424488 - Need test infrastructure for testing signed jars

Status: RESOLVED FIXED

(Testing :: Mochitest, defect)

Description

[Boris Zbarsky [:bzbarsky]]

We need this for testing bug 424188, bug 418996, bug 424426.

What's needed here is a way to have a certificate that the mochitest profile trusts (whatever magic needs to happen in terms of profile setup for that to happen), for us to have a way of putting sets of files into a jar signed with that certificate.  At that point, we can probably use subframes pointing to jar:http:// URIs on one of the mochitest hosts that doesn't get privs by default as needed).  For bonus points, a way to also test jar:file://, once we have file:// mochitests, would be nice.

I doubt we can use a "real" cert for the above (for one thing, they have expiration dates), so I suspect we'd need to add a new root to the mochitest profile, right?  And then somehow have a cert signed by that root that either never expires or is generated at build-time with a new date or some such?  rrelyea, kaie, I'd love your input here.

Comment 1

[Kai Engert [:KaiE:]]

I'll be happy to generate:
- a CA certificate that you can use for testing purposes, 
  which has a lifetime of, say, 25 years
- a "personal" cert, issued by that CA that may be used for object signing,
  with a similar lifetime
- a certificate database which has the above CA trusted for 
  object signing
- a list of commands I used to generate these certs

Using the above, you should be able to check in a static copy of the certificate database and use it for testing (copy cert db into profile directory before starting the test).

If you'd prefer to do build time generation of certs, the list of commands should enable you to implement a script to do it. However, you'd have to build the NSS command line tools in a separate step, because they are currently not being built as part of the mozilla build, and I believe you must build them in their own tree.

Therefore, I propose to start with the CA cert and the personal cert.
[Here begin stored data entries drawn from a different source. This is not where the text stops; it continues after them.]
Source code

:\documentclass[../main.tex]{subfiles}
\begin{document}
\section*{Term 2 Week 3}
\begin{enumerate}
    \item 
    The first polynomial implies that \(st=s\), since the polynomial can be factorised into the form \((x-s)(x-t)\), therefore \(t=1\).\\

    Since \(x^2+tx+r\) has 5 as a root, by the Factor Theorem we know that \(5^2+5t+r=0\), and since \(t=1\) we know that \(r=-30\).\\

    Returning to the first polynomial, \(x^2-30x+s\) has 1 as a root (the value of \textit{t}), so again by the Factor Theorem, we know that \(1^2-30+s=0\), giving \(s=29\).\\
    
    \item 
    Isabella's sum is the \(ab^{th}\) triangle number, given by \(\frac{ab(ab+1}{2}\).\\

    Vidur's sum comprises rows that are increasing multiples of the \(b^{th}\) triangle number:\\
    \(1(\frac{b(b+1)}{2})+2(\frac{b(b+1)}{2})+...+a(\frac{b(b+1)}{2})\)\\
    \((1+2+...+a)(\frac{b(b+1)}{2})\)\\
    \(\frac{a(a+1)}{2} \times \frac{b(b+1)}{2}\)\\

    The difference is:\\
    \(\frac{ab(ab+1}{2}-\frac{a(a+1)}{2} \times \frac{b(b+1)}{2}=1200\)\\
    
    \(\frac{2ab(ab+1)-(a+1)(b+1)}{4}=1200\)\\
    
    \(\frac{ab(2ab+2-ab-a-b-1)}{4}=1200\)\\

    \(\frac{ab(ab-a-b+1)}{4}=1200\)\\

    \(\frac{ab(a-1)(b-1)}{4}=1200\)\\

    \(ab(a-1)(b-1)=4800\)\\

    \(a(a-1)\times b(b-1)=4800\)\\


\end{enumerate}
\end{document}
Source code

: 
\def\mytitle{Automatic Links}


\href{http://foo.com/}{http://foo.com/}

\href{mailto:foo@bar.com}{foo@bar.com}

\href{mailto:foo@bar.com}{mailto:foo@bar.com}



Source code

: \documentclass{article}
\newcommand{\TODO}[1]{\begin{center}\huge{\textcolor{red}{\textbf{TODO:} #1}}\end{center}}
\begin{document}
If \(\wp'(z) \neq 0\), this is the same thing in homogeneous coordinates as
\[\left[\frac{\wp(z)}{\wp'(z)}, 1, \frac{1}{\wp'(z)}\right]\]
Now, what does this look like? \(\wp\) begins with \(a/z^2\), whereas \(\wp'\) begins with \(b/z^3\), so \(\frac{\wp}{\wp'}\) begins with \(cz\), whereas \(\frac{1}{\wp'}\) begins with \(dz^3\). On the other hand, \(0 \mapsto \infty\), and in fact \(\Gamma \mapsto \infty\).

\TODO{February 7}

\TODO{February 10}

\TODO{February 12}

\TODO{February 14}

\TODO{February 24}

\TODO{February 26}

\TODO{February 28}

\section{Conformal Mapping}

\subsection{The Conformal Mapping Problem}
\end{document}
Please let me know if that sounds sufficient, and I'll go ahead and do it.

Comment 2

[Boris Zbarsky [:bzbarsky]]

Just having the certs and certificate database sounds great.  That should be pretty straightforward to hook up, I think.  Thank you, Kai!

Comment 3

[Kai Engert [:KaiE:]]

mkdir boris
cd boris
certutil -d . -N
(press enter twice for empty password)
(if you're interested, to read certutil help page use: "certutil -H 2>&1 | less" )
certutil -d . -S -n "nonsense-test-ca" -s "CN=Nonsense Test CA, O=Test Org, L=Test Loc, ST=Test State, C=US" -t C,C,C -x -m 0 -v 300 -2 -5
(type chars as prompted, press enter)
(following questions are for -2 argument)
answer "y" to "is this a ca?"
enter to skip path len constraint
answer "n" to "critical extension"
(following questions are for -5 argument)
type 5, enter
type 6, enter
type 7, enter
type 9 to exit, enter
answer "n" to "critical extension"
(use command "certutil -d . -L" to list or "certutil -d . -L -n nonsense-test-ca" to print your shiny new CA cert)
certutil -d . -S -n object-signer -s "CN=Object Signer, O=Test Org, L=Test Loc, ST=Test State, c=US" -c nonsense-test-ca -t p,p,p -m 1 -v 300 -5
(type chars as prompted, press enter)
(following questions are for -5 argument)
type 0, enter
type 1, enter
type 2, enter
type 3, enter
type 9 to exit, enter
answer "n" to "critical extension"
(use command "certutil -d . -L" to list or "certutil -d . -L -n object-signer" to print your shiny new CA cert)


You now have a very powerful certificate database.
It has a CA cert, it has it as trusted, and it even has the private key for that CA.
It also has a trusted object signing cert and its private key.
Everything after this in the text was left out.